*** Opening of The data ***

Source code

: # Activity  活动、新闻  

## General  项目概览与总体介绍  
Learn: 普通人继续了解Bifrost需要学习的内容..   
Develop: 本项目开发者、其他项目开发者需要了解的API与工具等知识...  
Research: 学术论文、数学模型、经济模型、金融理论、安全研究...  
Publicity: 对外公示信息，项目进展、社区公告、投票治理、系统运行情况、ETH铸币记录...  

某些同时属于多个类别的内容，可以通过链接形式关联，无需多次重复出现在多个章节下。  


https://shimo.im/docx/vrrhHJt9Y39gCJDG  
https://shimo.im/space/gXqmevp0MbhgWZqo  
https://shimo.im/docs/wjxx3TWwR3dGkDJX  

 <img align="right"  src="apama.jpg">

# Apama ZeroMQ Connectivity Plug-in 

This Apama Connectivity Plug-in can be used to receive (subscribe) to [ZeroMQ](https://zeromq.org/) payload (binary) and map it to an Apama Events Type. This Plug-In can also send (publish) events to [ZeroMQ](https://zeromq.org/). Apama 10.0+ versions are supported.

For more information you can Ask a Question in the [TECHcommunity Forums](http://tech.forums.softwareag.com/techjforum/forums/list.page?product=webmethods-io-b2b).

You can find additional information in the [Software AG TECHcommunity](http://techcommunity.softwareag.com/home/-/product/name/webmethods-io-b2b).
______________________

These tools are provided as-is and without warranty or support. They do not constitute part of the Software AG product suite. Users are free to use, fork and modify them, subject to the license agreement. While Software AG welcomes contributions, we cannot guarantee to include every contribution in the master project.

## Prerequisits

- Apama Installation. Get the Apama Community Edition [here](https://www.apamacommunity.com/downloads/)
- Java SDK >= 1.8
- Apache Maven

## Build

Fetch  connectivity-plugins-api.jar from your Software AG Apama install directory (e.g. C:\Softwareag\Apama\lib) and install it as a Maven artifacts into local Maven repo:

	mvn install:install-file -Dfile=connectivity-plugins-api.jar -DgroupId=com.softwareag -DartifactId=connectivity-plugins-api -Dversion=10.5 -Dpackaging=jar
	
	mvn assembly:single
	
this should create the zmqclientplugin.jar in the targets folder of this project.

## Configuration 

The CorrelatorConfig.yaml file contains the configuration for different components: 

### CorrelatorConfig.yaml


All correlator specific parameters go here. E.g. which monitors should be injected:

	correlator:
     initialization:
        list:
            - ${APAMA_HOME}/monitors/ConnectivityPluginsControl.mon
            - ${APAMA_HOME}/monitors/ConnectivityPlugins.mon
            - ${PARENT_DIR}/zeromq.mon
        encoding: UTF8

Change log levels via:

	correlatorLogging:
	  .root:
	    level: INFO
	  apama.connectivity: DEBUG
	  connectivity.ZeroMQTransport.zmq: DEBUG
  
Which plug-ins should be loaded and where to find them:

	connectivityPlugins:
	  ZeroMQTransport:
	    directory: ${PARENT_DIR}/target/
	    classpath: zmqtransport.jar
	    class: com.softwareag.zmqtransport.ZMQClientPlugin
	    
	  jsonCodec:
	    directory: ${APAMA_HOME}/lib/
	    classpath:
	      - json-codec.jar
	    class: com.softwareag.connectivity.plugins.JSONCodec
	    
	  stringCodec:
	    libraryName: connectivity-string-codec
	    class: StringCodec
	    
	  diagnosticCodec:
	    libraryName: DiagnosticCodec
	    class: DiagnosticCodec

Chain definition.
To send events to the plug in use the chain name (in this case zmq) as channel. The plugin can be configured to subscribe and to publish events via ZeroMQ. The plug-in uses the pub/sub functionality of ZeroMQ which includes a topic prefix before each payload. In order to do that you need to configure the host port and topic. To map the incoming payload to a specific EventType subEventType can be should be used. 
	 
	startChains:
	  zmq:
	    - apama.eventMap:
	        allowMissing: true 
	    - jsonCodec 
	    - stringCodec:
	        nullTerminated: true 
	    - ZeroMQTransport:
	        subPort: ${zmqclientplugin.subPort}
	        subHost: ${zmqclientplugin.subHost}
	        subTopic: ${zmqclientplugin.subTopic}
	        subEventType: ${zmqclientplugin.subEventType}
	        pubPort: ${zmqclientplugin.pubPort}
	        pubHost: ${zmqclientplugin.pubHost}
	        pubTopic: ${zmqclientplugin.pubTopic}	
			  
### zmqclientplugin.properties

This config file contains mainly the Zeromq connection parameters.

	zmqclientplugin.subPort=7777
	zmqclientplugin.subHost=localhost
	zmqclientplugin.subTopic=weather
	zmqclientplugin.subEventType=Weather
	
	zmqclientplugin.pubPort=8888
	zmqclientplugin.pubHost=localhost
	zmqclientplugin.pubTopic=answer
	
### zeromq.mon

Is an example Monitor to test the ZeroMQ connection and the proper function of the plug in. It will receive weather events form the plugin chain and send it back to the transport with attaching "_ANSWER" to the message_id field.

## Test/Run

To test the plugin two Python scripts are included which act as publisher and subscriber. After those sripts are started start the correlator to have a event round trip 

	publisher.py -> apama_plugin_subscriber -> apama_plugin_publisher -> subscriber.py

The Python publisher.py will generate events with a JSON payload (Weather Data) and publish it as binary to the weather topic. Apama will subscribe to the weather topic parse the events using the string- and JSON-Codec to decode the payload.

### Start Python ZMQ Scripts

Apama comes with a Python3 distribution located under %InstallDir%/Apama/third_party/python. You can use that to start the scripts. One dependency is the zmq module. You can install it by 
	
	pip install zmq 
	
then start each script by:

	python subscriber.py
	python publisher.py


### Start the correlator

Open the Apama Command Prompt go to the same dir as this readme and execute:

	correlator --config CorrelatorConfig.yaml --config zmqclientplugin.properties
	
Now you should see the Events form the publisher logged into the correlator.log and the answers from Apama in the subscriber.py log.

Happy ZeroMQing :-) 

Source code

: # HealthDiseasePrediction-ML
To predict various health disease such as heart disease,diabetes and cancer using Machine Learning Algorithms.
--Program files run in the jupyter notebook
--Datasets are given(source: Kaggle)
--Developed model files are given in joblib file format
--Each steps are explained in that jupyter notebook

*** Close of The data ***
*** Opening of The data ***

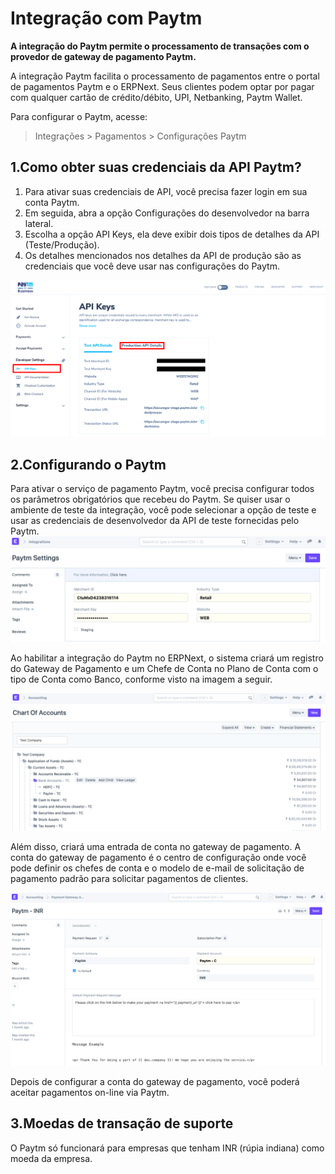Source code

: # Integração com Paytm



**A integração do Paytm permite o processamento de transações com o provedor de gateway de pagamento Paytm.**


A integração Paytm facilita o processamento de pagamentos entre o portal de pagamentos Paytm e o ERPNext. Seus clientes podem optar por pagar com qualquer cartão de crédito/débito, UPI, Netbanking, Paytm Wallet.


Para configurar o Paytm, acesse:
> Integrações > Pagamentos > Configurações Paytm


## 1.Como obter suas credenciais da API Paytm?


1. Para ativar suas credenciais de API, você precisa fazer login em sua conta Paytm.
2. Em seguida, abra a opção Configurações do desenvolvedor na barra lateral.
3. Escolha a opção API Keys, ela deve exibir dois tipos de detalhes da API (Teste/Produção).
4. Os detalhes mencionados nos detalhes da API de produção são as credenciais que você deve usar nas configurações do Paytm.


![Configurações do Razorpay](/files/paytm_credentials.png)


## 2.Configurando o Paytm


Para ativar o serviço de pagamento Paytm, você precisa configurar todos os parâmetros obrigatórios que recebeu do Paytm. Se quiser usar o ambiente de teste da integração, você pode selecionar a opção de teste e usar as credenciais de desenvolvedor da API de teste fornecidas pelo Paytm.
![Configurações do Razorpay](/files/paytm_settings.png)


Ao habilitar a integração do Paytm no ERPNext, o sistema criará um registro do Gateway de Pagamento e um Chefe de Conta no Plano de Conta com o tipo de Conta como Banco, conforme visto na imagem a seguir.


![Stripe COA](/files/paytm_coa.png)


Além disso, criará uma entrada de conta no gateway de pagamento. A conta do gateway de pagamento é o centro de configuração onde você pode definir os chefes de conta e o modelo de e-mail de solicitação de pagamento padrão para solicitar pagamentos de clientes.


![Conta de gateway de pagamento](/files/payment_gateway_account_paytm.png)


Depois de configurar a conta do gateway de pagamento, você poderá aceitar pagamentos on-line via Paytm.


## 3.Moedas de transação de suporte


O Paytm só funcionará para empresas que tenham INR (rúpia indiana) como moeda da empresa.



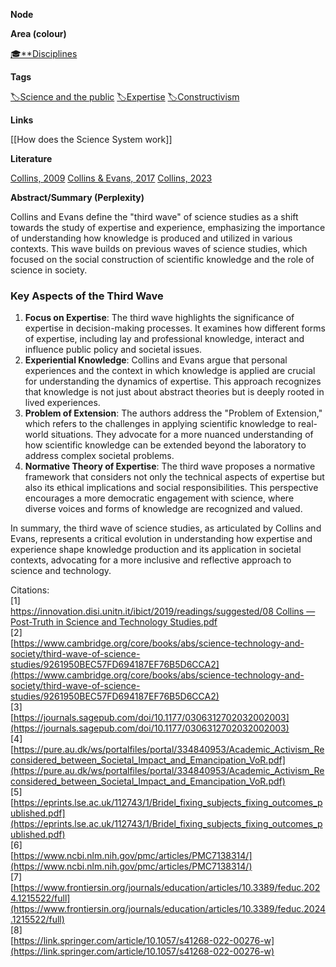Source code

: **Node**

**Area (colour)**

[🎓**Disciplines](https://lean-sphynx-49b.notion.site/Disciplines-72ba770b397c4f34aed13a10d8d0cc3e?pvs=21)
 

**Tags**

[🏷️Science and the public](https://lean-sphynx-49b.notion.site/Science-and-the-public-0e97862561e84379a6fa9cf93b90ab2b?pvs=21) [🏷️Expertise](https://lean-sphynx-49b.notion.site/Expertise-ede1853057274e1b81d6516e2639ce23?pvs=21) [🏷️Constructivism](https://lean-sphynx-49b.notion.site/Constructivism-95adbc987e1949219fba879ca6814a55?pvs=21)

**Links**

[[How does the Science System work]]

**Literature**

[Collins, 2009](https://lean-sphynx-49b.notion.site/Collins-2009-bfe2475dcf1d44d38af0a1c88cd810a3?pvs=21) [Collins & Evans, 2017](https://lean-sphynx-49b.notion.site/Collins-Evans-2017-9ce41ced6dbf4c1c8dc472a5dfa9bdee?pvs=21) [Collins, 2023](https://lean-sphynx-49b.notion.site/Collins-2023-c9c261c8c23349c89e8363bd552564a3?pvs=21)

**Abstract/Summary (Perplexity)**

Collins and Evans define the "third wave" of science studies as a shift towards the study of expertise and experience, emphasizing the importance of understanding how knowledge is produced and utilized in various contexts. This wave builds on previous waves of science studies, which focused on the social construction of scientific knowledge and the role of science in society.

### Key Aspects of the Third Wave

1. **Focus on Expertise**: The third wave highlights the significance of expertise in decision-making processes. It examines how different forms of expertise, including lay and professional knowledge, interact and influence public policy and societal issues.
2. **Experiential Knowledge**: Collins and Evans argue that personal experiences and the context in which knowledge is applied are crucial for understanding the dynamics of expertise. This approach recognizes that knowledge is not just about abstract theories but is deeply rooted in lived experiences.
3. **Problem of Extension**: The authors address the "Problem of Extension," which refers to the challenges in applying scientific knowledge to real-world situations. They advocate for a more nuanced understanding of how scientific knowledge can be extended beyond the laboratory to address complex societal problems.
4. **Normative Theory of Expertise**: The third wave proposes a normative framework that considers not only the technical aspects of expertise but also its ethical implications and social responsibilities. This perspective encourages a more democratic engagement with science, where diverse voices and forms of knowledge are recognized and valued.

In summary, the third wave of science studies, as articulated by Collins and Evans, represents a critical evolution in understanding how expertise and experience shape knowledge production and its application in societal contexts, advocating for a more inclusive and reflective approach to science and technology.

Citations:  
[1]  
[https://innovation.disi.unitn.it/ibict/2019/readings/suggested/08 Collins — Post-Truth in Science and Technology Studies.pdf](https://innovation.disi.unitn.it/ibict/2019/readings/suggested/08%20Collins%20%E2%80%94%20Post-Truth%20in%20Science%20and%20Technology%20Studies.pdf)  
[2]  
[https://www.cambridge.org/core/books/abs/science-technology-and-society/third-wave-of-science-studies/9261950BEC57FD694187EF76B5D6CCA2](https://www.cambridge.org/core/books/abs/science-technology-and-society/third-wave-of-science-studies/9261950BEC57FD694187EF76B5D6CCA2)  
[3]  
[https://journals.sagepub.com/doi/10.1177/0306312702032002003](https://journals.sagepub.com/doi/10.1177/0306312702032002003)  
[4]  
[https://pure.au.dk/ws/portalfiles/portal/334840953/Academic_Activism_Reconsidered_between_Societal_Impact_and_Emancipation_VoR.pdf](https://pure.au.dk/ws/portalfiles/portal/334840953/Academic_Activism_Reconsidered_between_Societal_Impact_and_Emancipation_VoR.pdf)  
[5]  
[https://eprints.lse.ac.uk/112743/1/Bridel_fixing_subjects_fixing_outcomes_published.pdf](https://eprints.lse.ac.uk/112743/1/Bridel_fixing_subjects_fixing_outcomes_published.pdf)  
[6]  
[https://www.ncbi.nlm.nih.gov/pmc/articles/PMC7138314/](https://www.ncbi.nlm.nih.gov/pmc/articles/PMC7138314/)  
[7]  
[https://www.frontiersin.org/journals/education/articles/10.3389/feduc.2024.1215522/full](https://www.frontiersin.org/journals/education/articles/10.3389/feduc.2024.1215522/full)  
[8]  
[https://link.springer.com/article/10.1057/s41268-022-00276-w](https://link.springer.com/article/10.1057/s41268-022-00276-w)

*** Close of The data ***
*** Opening of The data ***

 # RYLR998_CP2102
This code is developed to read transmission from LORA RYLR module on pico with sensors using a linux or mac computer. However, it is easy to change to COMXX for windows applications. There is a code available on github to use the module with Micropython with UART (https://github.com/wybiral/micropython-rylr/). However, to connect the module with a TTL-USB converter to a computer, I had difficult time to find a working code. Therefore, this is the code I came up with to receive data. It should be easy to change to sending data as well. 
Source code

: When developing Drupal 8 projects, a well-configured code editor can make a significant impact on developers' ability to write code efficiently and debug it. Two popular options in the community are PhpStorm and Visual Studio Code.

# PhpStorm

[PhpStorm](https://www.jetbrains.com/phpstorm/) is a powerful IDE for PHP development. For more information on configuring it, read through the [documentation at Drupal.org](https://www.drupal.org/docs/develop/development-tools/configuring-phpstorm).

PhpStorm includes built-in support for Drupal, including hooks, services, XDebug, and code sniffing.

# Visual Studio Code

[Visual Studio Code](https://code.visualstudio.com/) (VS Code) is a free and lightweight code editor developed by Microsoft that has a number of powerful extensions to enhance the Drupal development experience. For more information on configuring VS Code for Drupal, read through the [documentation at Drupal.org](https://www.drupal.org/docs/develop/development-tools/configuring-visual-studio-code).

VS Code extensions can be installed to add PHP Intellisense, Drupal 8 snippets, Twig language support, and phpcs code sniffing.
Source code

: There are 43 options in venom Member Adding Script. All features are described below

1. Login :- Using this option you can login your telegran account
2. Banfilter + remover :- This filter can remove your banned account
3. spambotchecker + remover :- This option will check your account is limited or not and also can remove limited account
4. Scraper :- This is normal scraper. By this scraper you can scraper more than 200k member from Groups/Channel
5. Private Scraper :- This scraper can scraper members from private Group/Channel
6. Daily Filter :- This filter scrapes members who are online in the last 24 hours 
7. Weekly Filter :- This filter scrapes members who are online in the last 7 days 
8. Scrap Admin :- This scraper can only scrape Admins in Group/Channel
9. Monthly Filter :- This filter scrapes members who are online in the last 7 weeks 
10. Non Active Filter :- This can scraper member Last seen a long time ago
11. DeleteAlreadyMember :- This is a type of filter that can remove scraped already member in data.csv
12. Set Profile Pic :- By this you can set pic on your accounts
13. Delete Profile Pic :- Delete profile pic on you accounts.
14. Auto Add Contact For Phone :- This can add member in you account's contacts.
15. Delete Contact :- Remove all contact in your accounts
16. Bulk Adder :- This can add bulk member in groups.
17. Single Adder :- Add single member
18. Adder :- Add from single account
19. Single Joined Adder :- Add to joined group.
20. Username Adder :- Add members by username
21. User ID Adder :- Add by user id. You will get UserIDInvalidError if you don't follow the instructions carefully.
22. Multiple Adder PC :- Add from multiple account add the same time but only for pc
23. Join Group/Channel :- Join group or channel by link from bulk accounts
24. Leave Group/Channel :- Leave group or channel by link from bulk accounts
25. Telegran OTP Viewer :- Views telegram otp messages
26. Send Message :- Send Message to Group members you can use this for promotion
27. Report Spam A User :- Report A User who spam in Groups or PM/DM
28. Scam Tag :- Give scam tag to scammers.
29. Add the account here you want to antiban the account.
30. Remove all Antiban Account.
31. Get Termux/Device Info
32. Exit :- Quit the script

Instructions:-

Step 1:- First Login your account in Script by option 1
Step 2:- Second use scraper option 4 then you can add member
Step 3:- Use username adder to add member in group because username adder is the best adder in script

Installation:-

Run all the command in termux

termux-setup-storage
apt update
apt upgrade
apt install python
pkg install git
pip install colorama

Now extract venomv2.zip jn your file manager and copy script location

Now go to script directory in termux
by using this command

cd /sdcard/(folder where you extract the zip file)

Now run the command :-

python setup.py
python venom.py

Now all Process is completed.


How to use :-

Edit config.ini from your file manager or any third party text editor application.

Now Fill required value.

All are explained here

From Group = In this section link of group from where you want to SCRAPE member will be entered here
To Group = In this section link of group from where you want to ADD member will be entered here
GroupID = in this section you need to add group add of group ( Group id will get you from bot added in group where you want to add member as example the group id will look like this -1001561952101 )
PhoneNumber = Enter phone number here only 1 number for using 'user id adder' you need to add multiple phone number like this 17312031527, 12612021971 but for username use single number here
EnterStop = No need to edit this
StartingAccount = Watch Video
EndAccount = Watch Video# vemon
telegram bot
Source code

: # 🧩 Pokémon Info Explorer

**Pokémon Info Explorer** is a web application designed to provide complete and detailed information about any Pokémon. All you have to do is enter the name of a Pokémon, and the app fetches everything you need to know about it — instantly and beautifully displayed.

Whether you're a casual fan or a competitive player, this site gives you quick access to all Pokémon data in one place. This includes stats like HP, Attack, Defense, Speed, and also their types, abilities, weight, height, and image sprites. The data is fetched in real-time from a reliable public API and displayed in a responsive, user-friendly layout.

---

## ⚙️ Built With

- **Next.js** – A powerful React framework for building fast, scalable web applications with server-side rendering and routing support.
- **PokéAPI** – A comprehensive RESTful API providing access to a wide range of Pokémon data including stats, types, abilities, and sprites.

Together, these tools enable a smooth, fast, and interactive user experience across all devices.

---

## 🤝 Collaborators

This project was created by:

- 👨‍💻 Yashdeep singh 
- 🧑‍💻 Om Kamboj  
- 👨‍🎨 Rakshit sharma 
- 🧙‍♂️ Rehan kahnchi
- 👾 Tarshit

*** Close of The data ***

### What you are asked to do
With the line holding "python setup.py" as the first and the line holding "and beautifully displayed." as the last, set down that range of the entries above exactly, and nothing else.

### Response area
python setup.py
python venom.py

Now all Process is completed.


How to use :-

Edit config.ini from your file manager or any third party text editor application.

Now Fill required value.

All are explained here

From Group = In this section link of group from where you want to SCRAPE member will be entered here
To Group = In this section link of group from where you want to ADD member will be entered here
GroupID = in this section you need to add group add of group ( Group id will get you from bot added in group where you want to add member as example the group id will look like this -1001561952101 )
PhoneNumber = Enter phone number here only 1 number for using 'user id adder' you need to add multiple phone number like this 17312031527, 12612021971 but for username use single number here
EnterStop = No need to edit this
StartingAccount = Watch Video
EndAccount = Watch Video# vemon
telegram bot
Source code

: # 🧩 Pokémon Info Explorer

**Pokémon Info Explorer** is a web application designed to provide complete and detailed information about any Pokémon. All you have to do is enter the name of a Pokémon, and the app fetches everything you need to know about it — instantly and beautifully displayed.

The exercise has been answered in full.